= The task =
Without including any pictures, write out all the entries exactly.
### Records supplied ###
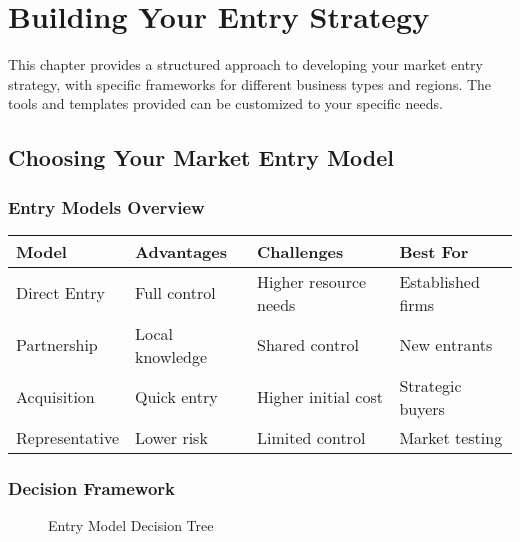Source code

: 
\chapter{Building Your Entry Strategy}

\begin{importantbox}
This chapter provides a structured approach to developing your market entry strategy, with specific frameworks for different business types and regions. The tools and templates provided can be customized to your specific needs.
\end{importantbox}

\section{Choosing Your Market Entry Model}

\subsection{Entry Models Overview}
\begin{center}
\begin{tabular}{p{}|p{}|p{}|p{}}
    \textbf{Model} & \textbf{Advantages} & \textbf{Challenges} & \textbf{Best For} \\
    \hline
    Direct Entry & Full control & Higher resource needs & Established firms \\
    Partnership & Local knowledge & Shared control & New entrants \\
    Acquisition & Quick entry & Higher initial cost & Strategic buyers \\
    Representative & Lower risk & Limited control & Market testing \\
\end{tabular}
\end{center}

\subsection{Decision Framework}
\begin{figure}[h]
    \centering
    \caption{Entry Model Decision Tree}
\end{figure}

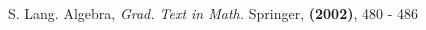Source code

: 
\begin{thebibliography}{10}

S. Lang.
Algebra, {\em Grad. Text in Math.}
Springer, \textbf{(2002)}, 480 - 486


\end{thebibliography}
###
= Solution for this problem =
Source code

: 
\chapter{Building Your Entry Strategy}

\begin{importantbox}
This chapter provides a structured approach to developing your market entry strategy, with specific frameworks for different business types and regions. The tools and templates provided can be customized to your specific needs.
\end{importantbox}

\section{Choosing Your Market Entry Model}

\subsection{Entry Models Overview}
\begin{center}
\begin{tabular}{p{}|p{}|p{}|p{}}
    \textbf{Model} & \textbf{Advantages} & \textbf{Challenges} & \textbf{Best For} \\
    \hline
    Direct Entry & Full control & Higher resource needs & Established firms \\
    Partnership & Local knowledge & Shared control & New entrants \\
    Acquisition & Quick entry & Higher initial cost & Strategic buyers \\
    Representative & Lower risk & Limited control & Market testing \\
\end{tabular}
\end{center}

\subsection{Decision Framework}
\begin{figure}[h]
    \centering
    \caption{Entry Model Decision Tree}
\end{figure}

Source code

: 
\begin{thebibliography}{10}

S. Lang.
Algebra, {\em Grad. Text in Math.}
Springer, \textbf{(2002)}, 480 - 486


\end{thebibliography}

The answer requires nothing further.